[Data excerpts]
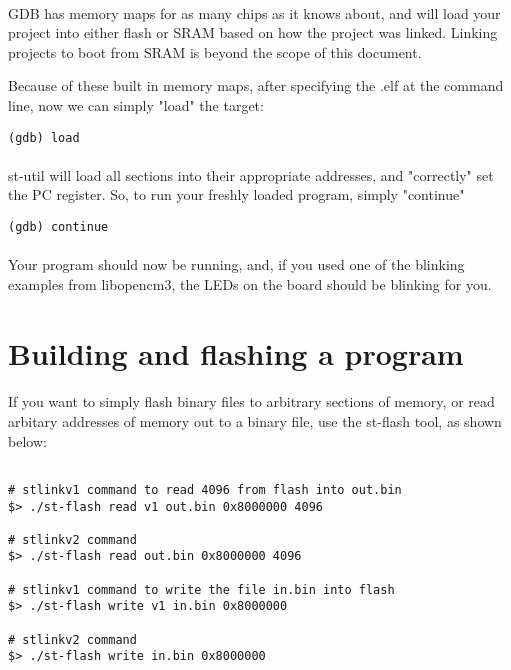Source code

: \documentclass[a4paper, 11pt]{article}
\begin{document}
\paragraph{}
GDB has memory maps for as many chips as it knows about, and will load your project
into either flash or SRAM based on how the project was linked.  Linking projects
to boot from SRAM is beyond the scope of this document.

Because of these built in memory maps, after specifying the .elf at the command line, now
we can simply "load" the target:\\
\begin{small}
\begin{lstlisting}[frame=tb]
(gdb) load
\end{lstlisting}
\end{small}

\paragraph{}
st-util will load all sections into their appropriate addresses, and "correctly" set the PC
register.  So, to run your freshly loaded program, simply "continue"\\
\begin{small}
\begin{lstlisting}[frame=tb]
(gdb) continue
\end{lstlisting}
\end{small}

\paragraph{}
Your program should now be running, and, if you used one of the blinking examples from
libopencm3, the LEDs on the board should be blinking for you.

\newpage
\section{Building and flashing a program}
\paragraph{}
If you want to simply flash binary files to arbitrary sections of memory, or
read arbitary addresses of memory out to a binary file, use the st-flash tool, 
as shown below:\\
\begin{small}
\begin{lstlisting}[frame=tb]

# stlinkv1 command to read 4096 from flash into out.bin
$> ./st-flash read v1 out.bin 0x8000000 4096

# stlinkv2 command
$> ./st-flash read out.bin 0x8000000 4096

# stlinkv1 command to write the file in.bin into flash
$> ./st-flash write v1 in.bin 0x8000000

# stlinkv2 command
$> ./st-flash write in.bin 0x8000000
\end{lstlisting}
\end{small}
\end{document}
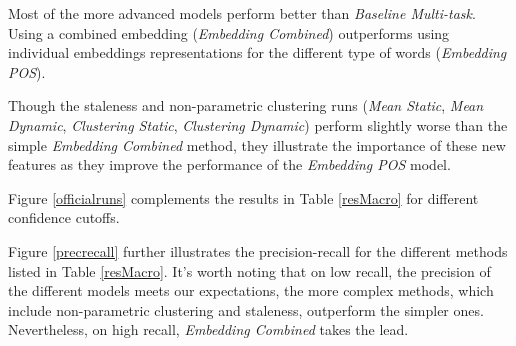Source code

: \documentclass{article}
\begin{document}
{{Most of the more advanced models perform better than {\textit{Baseline Multi-task}}. Using a combined embedding ({\textit{Embedding Combined}}) outperforms using individual embeddings representations for the different type of words ({\textit{Embedding POS}}).

Though the staleness and non-parametric clustering runs ({\textit{Mean Static}}, {\textit{Mean Dynamic}}, {\textit{Clustering Static}}, {\textit{Clustering Dynamic}}) perform slightly worse than the simple {\textit{Embedding Combined}} method, they illustrate the importance of these new features as they improve the performance of the {\textit{Embedding POS}} model.

Figure \ref{officialruns} complements the results in Table \ref{resMacro} for different confidence cutoffs. 

Figure \ref{precrecall} further illustrates the precision-recall for the different methods listed in Table \ref{resMacro}. It's worth noting that on low recall, the precision of the different models meets our expectations, the more complex methods, which include non-parametric clustering and staleness, outperform the simpler ones. Nevertheless, on high recall, {\textit{Embedding Combined}} takes the lead.


}}
\end{document}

* **What you will do**
Within the records above, how many lines include the word "more"? State the number by itself.

* **Task response**
2